I laugh too, and the sound warms my throat, even if it’s tinged with something sad. Dating as a trans woman fucking sucks. And then, somehow, I say something that surprises even me.

"What about Tommy?"

She scoffs, her head rolling back against the floor. "What about him?"

"You seemed happy with him. It was only really my antics that drove you apart."

She shrugs, but the motion looks heavy, like she’s shrugging off the whole past month. "He was ashamed of me. You saw how he was with that Jordan woman. It was a disaster waiting to happen."

"Yeah, he’s a prick, but he genuinely did seem like he wanted to do better."
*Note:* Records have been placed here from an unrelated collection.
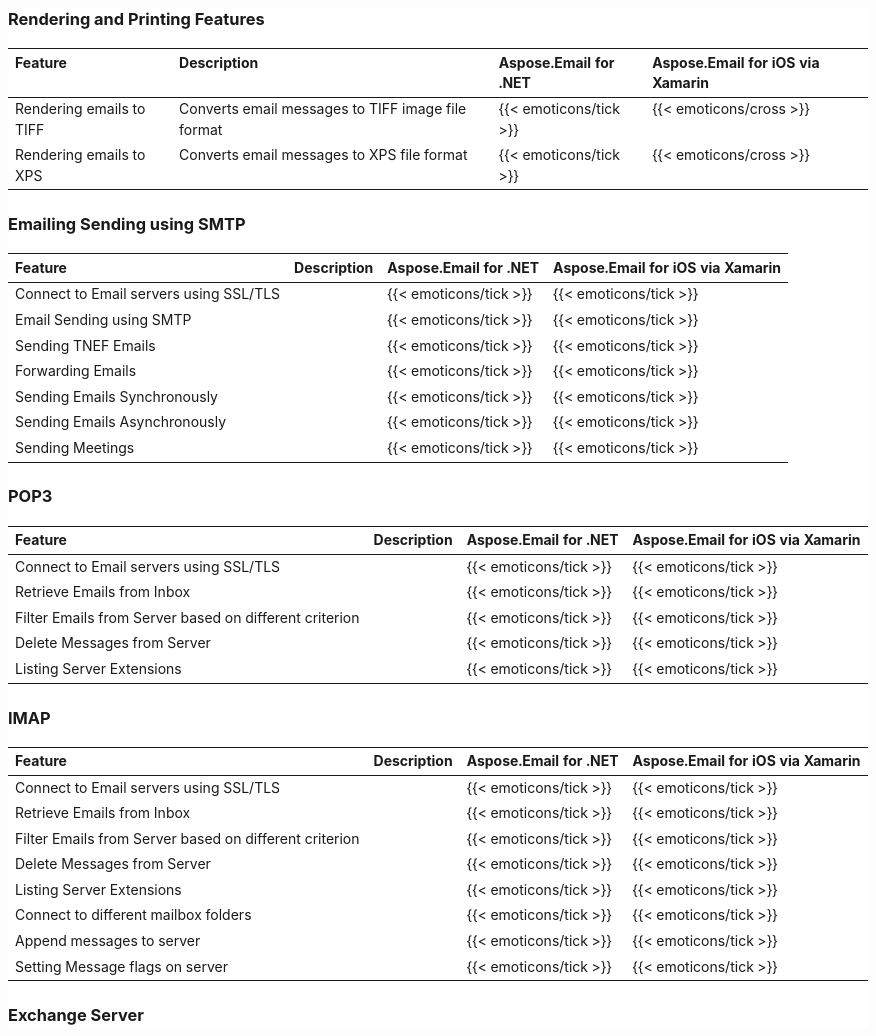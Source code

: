 ### **Rendering and Printing Features**

|**Feature**|**Description**|**Aspose.Email for .NET**|**Aspose.Email for iOS via Xamarin**|
| :- | :- | :- | :- |
|Rendering emails to TIFF|Converts email messages to TIFF image file format|{{< emoticons/tick >}}|{{< emoticons/cross >}}|
|Rendering emails to XPS|Converts email messages to XPS file format|{{< emoticons/tick >}}|{{< emoticons/cross >}}|
### **Emailing Sending using SMTP**

|**Feature**|**Description**|**Aspose.Email for .NET**|**Aspose.Email for iOS via Xamarin**|
| :- | :- | :- | :- |
|Connect to Email servers using SSL/TLS| |{{< emoticons/tick >}}|{{< emoticons/tick >}}|
|Email Sending using SMTP| |{{< emoticons/tick >}}|{{< emoticons/tick >}}|
|Sending TNEF Emails| |{{< emoticons/tick >}}|{{< emoticons/tick >}}|
|Forwarding Emails| |{{< emoticons/tick >}}|{{< emoticons/tick >}}|
|Sending Emails Synchronously| |{{< emoticons/tick >}}|{{< emoticons/tick >}}|
|Sending Emails Asynchronously| |{{< emoticons/tick >}}|{{< emoticons/tick >}}|
|Sending Meetings| |{{< emoticons/tick >}}|{{< emoticons/tick >}}|
### **POP3**

|**Feature**|**Description**|**Aspose.Email for .NET**|**Aspose.Email for iOS via Xamarin**|
| :- | :- | :- | :- |
|Connect to Email servers using SSL/TLS| |{{< emoticons/tick >}}|{{< emoticons/tick >}}|
|Retrieve Emails from Inbox| |{{< emoticons/tick >}}|{{< emoticons/tick >}}|
|Filter Emails from Server based on different criterion| |{{< emoticons/tick >}}|{{< emoticons/tick >}}|
|Delete Messages from Server| |{{< emoticons/tick >}}|{{< emoticons/tick >}}|
|Listing Server Extensions| |{{< emoticons/tick >}}|{{< emoticons/tick >}}|
### **IMAP**

|**Feature**|**Description**|**Aspose.Email for .NET**|**Aspose.Email for iOS via Xamarin**|
| :- | :- | :- | :- |
|Connect to Email servers using SSL/TLS| |{{< emoticons/tick >}}|{{< emoticons/tick >}}|
|Retrieve Emails from Inbox| |{{< emoticons/tick >}}|{{< emoticons/tick >}}|
|Filter Emails from Server based on different criterion| |{{< emoticons/tick >}}|{{< emoticons/tick >}}|
|Delete Messages from Server| |{{< emoticons/tick >}}|{{< emoticons/tick >}}|
|Listing Server Extensions| |{{< emoticons/tick >}}|{{< emoticons/tick >}}|
|Connect to different mailbox folders| |{{< emoticons/tick >}}|{{< emoticons/tick >}}|
|Append messages to server| |{{< emoticons/tick >}}|{{< emoticons/tick >}}|
|Setting Message flags on server| |{{< emoticons/tick >}}|{{< emoticons/tick >}}|
### **Exchange Server**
She exhales slowly. "I suppose I could probably fix him."

"Hm, this feels very antithetical to everything else I’ve said tonight."

"Girl, forget tonight - it’s 7AM."

I blink in shock. "Fuck me. I do have a second job to get to."

She giggles, and pulls me back into her arms. "Stay here a bit longer. You deserve it."

"I do," I murmur, letting my eyes close as the sun continues to rise outside.

The air around us is warm now, shot through with golden light. The pub is still a disaster zone - tables overturned, blood like dried rust on the floorboards, melted wax pooled where the candles burned low. But Lexi holds me like we’re safe, and for now, that’s enough.

We let silence take the wheel for a little while. Not because we’ve said everything that needs to be said - but because we’ve said enough for now. We’re too exhausted to keep peeling back emotional layers.

Eventually, Lexi’s voice cuts through the quiet, like a threadbare attempt at normality.

"So, your girl’s finishing her tour this weekend?"

"Yeah, last show’s in Vancouver on Sunday."

"Think she’s going to announce a new album?"

I can’t help but laugh. "Lexi, I really do appreciate you making the effort to pretend you care."

"Bitch, I can’t escape it!" she says, laughing back. "It’s all over my TikTok feed and I could not be less interested. I swear, you’re the only trans girl into her - it’s just cissies all the way down."

I shrug into her arms. "She’s got to do something for the last show, either an album announcement or something else special. How can you not go out with a bang?"

 


 

Well, that was a tense one!

Writing this kind of "action" sequence is a bit of a newer experience to me, so this was a stressful endeavour, but I think we got there in the end. I hope you feel satisfied. If not, don't worry - back to more typical antics next time.

This is, obviously, the major culmination of a lot of arcs; though there are still two more chapters in what I'd consider to be "Book 1" (if we just ignore the fact that "Book 1" is >200k words) - so still plenty of loose ends to explore... and things that are only going to get messier from here.

I want to thank you all for your kind words after the last chapter - it felt people were even more praiseful than usual and you were all super understanding of the delays... which ironically, really motivated me to get this chapter done sooner rather than later!